= Go U Northwestern =

Northwestern University fight song

The "Go U Northwestern", originally titled "Go Northwestern Go", is one of the fight songs of Northwestern University.

==History and significance==
The song was written in 1912 by Theodore Van Etten, a member of the Northwestern University Wildcat Marching Band at the time. It debuted November 23, 1912, at old Northwestern Field in Northwestern's football season-finale versus the Illinois Fighting Illini.

The song, along with Northwestern's other fight song, "Rise, Northwestern!" (commonly called the "Push On Song" or simply "Push On!"), and the university's alma mater, "University Hymn" (sometimes "Quæcumque Sunt Vera") are Northwestern official school songs. "Go U Northwestern" or "Rise, Northwestern!" is played by the marching band during football games every time Northwestern scores against its opponent and at various other times during the game.

== Other uses ==
Along with being the Fight Song of Northwestern University, "Go U Northwestern" is the fight song for many high schools, with some using it under the original name.

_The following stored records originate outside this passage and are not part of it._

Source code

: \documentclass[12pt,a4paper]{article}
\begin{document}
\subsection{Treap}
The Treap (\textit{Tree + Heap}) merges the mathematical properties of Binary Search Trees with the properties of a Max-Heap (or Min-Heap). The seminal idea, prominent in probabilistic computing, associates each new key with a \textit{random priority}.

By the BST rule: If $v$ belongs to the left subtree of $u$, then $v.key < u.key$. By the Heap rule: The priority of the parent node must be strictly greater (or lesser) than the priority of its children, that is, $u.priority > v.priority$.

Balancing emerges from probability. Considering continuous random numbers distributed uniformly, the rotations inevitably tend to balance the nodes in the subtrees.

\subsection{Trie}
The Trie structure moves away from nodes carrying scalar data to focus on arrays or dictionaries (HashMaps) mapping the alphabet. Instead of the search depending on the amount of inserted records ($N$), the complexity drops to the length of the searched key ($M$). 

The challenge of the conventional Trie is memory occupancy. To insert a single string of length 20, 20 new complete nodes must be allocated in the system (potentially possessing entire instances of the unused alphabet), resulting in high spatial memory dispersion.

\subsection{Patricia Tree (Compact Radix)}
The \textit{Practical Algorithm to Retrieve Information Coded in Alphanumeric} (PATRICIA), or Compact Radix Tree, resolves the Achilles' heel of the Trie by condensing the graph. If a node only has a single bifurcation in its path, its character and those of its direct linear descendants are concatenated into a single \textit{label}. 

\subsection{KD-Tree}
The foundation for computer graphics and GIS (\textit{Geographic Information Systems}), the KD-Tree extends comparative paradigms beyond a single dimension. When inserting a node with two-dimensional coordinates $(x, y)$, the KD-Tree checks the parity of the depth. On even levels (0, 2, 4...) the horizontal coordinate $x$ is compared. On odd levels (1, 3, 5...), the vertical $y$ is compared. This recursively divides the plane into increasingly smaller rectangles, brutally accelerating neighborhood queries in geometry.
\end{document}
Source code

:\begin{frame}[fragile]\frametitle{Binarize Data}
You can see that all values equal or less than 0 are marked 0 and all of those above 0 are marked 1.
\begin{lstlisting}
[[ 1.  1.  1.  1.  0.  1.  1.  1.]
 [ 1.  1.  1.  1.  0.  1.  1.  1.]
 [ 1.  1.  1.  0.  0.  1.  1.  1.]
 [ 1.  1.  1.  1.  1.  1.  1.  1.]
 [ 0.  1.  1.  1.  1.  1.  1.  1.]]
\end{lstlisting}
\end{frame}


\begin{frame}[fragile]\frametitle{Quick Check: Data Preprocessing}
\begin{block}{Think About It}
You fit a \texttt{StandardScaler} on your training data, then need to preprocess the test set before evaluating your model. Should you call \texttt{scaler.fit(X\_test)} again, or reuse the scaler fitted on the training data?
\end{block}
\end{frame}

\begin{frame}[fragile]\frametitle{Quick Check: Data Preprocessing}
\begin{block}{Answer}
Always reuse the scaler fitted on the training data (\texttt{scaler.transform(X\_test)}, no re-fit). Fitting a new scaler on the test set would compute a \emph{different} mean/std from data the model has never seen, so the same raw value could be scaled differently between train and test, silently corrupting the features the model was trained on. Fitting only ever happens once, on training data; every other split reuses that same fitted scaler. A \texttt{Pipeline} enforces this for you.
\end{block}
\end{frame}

Several other colleges and universities use the song as well, including Northern Oklahoma College Enid and the University of North Carolina at Greensboro from 1998 to 2010.

High Schools Using "Go U Northwestern"
| School | City |
|---|---|
| Ferndale High School | Ferndale, MI |
| Bettendorf High School | Bettendorf, IA |
| Hempstead High School | Dubuque, IA |
| Elkhart Central High School | Elkhart, IN |
| Southwestern Central High School | Jamestown West, NY |
| Cedar Ridge High School | Round Rock, TX |
| Perrysburg High School | Perrysburg, OH |
| Buchanan High School | Buchanan, MI |
| Ovid-Elsie High School | Elsie, MI |
| Owosso High School | Owosso, MI |
| Florence High School | Florence, WI |
| Waubonsie Valley High School | Aurora, IL |
| Rochester High School | Rochester, IL |
| Newton Falls High School | Newton Falls, OH |
| Edwardsburg High School | Edwardsburg, MI |
| Clover High School | Clover, SC |
| Central Montcalm High School | Stanton, MI |
| Northwestern High School | Hyattsville, MD |
| Cary-Grove High School | Cary, IL |
| Coronado School | El Paso, TX |
| Canyon High School | New Braunfels, TX |
| South Hardin Community School District | Eldora, IA |
| Bureau Valley High School | Manlius, IL |
| Putnam City West High School | Oklahoma City, OK |
| Portage High School | Portage, IN |
| Carlisle High School | Carlisle, PA |
| Shades Valley High School | Irondale, AL |
| Minnetonka High School | Minnetonka, MN |
| McCluer High School | Florissant, MO |
| Will Rogers High School | Tulsa, OK |
| Manzano High School | Albuquerque, NM |
| Centennial High School | Las Cruces, NM |
| Lutheran High School Westland | Westland, MI |
| Mid Prairie High School | Wellman, IA |
| Marfa High School | Marfa, TX |
| Alan C. Pope High School | Marietta, GA |
| Conestoga High School | Berwyn, PA |
| Turkey Valley High School | Jackson Junction, IA |
| Holland High School | Holland, MI |
| Martinsville High School | Martinsville, VA |
| Abbotsford High School | Abbotsford, WI |
| Black River Falls High School | Black River Falls, WI |
| Reedsburg Area High School | Reedsburg, WI |
| Northwestern High School | Maple, WI |
| Cactus High School | Glendale, AZ |
| Methodist Boys' School | Kuala Lumpur, Malaysia |
| Green High School | Franklin Furnace, OH |
| Southwestern High School (Piasa, Illinois) | Piasa, IL |
| Benedictine High School | Cleveland, OH |
| Rouse High School | Leander, TX |
| Cypress Woods High School | Cypress, TX |
| Sunrise Mountain High School | Peoria, AZ |
| Westwood High School | Blythewood, SC |
| Tom C. Clark High School | San Antonio, TX |
| Steele Canyon High School | Spring Valley, CA |
| Central High School | Tuscaloosa, AL |

==In popular culture==
In an early 1970s Sesame Street sketch, Ernie sings the song's opening bars while wearing a football helmet, eager to open a present Bert has wrapped, that Ernie thinks is a new football for him.